Task to carry out:
Each line below must be set down exactly as it stands.

Record set:
==============================

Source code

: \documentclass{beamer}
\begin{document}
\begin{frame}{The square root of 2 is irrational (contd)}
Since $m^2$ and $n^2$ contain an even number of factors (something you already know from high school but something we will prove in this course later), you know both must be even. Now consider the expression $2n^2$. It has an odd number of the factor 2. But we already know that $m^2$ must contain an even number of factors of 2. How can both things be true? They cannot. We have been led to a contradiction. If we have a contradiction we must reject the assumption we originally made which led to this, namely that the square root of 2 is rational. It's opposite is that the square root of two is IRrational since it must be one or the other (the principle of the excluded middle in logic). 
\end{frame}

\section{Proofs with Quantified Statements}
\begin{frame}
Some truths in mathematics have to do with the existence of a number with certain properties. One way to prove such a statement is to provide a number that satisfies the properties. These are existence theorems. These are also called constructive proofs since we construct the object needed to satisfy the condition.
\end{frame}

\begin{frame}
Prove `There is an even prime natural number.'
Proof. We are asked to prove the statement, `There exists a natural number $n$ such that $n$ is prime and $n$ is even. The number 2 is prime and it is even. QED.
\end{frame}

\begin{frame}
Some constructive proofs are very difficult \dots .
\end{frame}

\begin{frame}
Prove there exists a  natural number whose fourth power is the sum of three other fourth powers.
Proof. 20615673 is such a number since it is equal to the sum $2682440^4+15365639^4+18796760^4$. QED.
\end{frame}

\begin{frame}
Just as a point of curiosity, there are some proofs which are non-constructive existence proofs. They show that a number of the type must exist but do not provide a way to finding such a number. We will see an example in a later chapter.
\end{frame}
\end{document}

==============================

Solution for this task:
Source code

: \documentclass{beamer}
\begin{document}
\begin{frame}{The square root of 2 is irrational (contd)}
Since $m^2$ and $n^2$ contain an even number of factors (something you already know from high school but something we will prove in this course later), you know both must be even. Now consider the expression $2n^2$. It has an odd number of the factor 2. But we already know that $m^2$ must contain an even number of factors of 2. How can both things be true? They cannot. We have been led to a contradiction. If we have a contradiction we must reject the assumption we originally made which led to this, namely that the square root of 2 is rational. It's opposite is that the square root of two is IRrational since it must be one or the other (the principle of the excluded middle in logic). 
\end{frame}

\section{Proofs with Quantified Statements}
\begin{frame}
Some truths in mathematics have to do with the existence of a number with certain properties. One way to prove such a statement is to provide a number that satisfies the properties. These are existence theorems. These are also called constructive proofs since we construct the object needed to satisfy the condition.
\end{frame}

\begin{frame}
Prove `There is an even prime natural number.'
Proof. We are asked to prove the statement, `There exists a natural number $n$ such that $n$ is prime and $n$ is even. The number 2 is prime and it is even. QED.
\end{frame}

\begin{frame}
Some constructive proofs are very difficult \dots .
\end{frame}

\begin{frame}
Prove there exists a  natural number whose fourth power is the sum of three other fourth powers.
Proof. 20615673 is such a number since it is equal to the sum $2682440^4+15365639^4+18796760^4$. QED.
\end{frame}

\begin{frame}
Just as a point of curiosity, there are some proofs which are non-constructive existence proofs. They show that a number of the type must exist but do not provide a way to finding such a number. We will see an example in a later chapter.
\end{frame}
\end{document}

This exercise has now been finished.